- TASK DESCRIPTION: The output should be all lines of the entries below in which the word "connected" occurs.

- SUPPLIED INFORMATION:
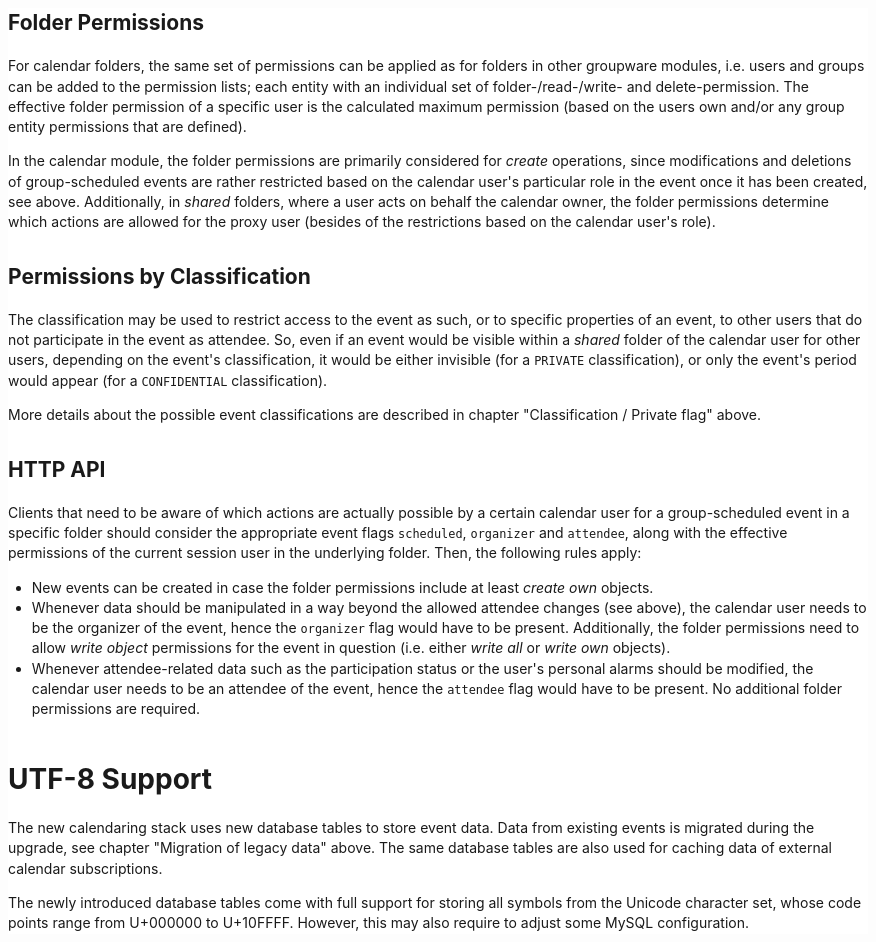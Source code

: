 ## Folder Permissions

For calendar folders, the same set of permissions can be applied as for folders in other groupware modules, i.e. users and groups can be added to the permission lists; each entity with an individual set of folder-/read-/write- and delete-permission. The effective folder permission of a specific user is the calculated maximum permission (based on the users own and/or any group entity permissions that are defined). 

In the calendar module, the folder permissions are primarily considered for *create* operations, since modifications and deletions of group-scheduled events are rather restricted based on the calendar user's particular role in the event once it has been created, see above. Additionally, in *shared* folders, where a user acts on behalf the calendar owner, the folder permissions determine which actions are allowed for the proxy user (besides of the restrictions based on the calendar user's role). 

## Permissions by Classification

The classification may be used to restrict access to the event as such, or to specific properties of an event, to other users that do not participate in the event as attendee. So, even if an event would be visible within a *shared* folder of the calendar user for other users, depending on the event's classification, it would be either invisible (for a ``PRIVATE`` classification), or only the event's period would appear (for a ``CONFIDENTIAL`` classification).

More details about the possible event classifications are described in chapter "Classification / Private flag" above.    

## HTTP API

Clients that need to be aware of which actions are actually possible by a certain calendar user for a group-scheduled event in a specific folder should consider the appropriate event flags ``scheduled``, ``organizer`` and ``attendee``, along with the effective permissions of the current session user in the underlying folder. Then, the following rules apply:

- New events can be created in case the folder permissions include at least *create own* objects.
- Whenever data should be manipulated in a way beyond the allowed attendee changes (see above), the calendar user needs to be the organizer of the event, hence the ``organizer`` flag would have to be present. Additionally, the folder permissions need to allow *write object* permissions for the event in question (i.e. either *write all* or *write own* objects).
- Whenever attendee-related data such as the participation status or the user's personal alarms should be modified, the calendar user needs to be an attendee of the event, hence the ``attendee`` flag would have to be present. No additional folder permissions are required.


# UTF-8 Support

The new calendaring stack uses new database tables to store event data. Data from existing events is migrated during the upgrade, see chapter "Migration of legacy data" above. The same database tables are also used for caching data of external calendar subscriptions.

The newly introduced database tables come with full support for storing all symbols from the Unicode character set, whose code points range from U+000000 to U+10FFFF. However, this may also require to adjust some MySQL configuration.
---
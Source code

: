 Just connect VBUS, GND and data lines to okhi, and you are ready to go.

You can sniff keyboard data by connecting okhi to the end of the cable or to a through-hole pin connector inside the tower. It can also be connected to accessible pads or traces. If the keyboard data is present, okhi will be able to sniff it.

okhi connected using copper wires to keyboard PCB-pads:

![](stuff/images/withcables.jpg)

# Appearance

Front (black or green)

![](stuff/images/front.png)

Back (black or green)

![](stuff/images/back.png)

- TASK SOLUTION:
You can sniff keyboard data by connecting okhi to the end of the cable or to a through-hole pin connector inside the tower. It can also be connected to accessible pads or traces. If the keyboard data is present, okhi will be able to sniff it.
okhi connected using copper wires to keyboard PCB-pads:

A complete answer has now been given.